What is needed: Exactly the line that contains "### 4. 创建源码结构" and the lines following it to the end of the data are to be reproduced, and nothing more.

Stored data:

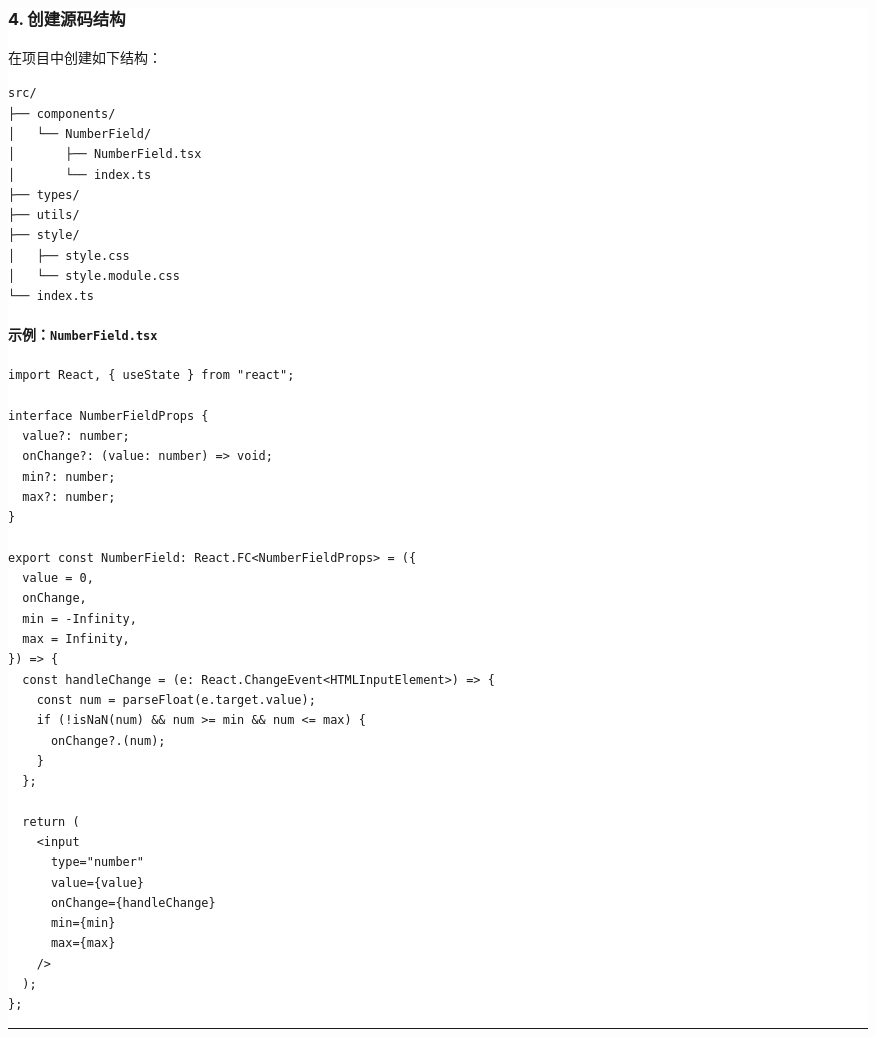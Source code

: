 
### 4. 创建源码结构

在项目中创建如下结构：

```
src/
├── components/
│   └── NumberField/
│       ├── NumberField.tsx
│       └── index.ts
├── types/
├── utils/
├── style/
│   ├── style.css
│   └── style.module.css
└── index.ts
```

#### 示例：`NumberField.tsx`

```tsx
import React, { useState } from "react";

interface NumberFieldProps {
  value?: number;
  onChange?: (value: number) => void;
  min?: number;
  max?: number;
}

export const NumberField: React.FC<NumberFieldProps> = ({
  value = 0,
  onChange,
  min = -Infinity,
  max = Infinity,
}) => {
  const handleChange = (e: React.ChangeEvent<HTMLInputElement>) => {
    const num = parseFloat(e.target.value);
    if (!isNaN(num) && num >= min && num <= max) {
      onChange?.(num);
    }
  };

  return (
    <input
      type="number"
      value={value}
      onChange={handleChange}
      min={min}
      max={max}
    />
  );
};
```

---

Written solution:
### 4. 创建源码结构

在项目中创建如下结构：

```
src/
├── components/
│   └── NumberField/
│       ├── NumberField.tsx
│       └── index.ts
├── types/
├── utils/
├── style/
│   ├── style.css
│   └── style.module.css
└── index.ts
```

#### 示例：`NumberField.tsx`

```tsx
import React, { useState } from "react";

interface NumberFieldProps {
  value?: number;
  onChange?: (value: number) => void;
  min?: number;
  max?: number;
}

export const NumberField: React.FC<NumberFieldProps> = ({
  value = 0,
  onChange,
  min = -Infinity,
  max = Infinity,
}) => {
  const handleChange = (e: React.ChangeEvent<HTMLInputElement>) => {
    const num = parseFloat(e.target.value);
    if (!isNaN(num) && num >= min && num <= max) {
      onChange?.(num);
    }
  };

  return (
    <input
      type="number"
      value={value}
      onChange={handleChange}
      min={min}
      max={max}
    />
  );
};
```

---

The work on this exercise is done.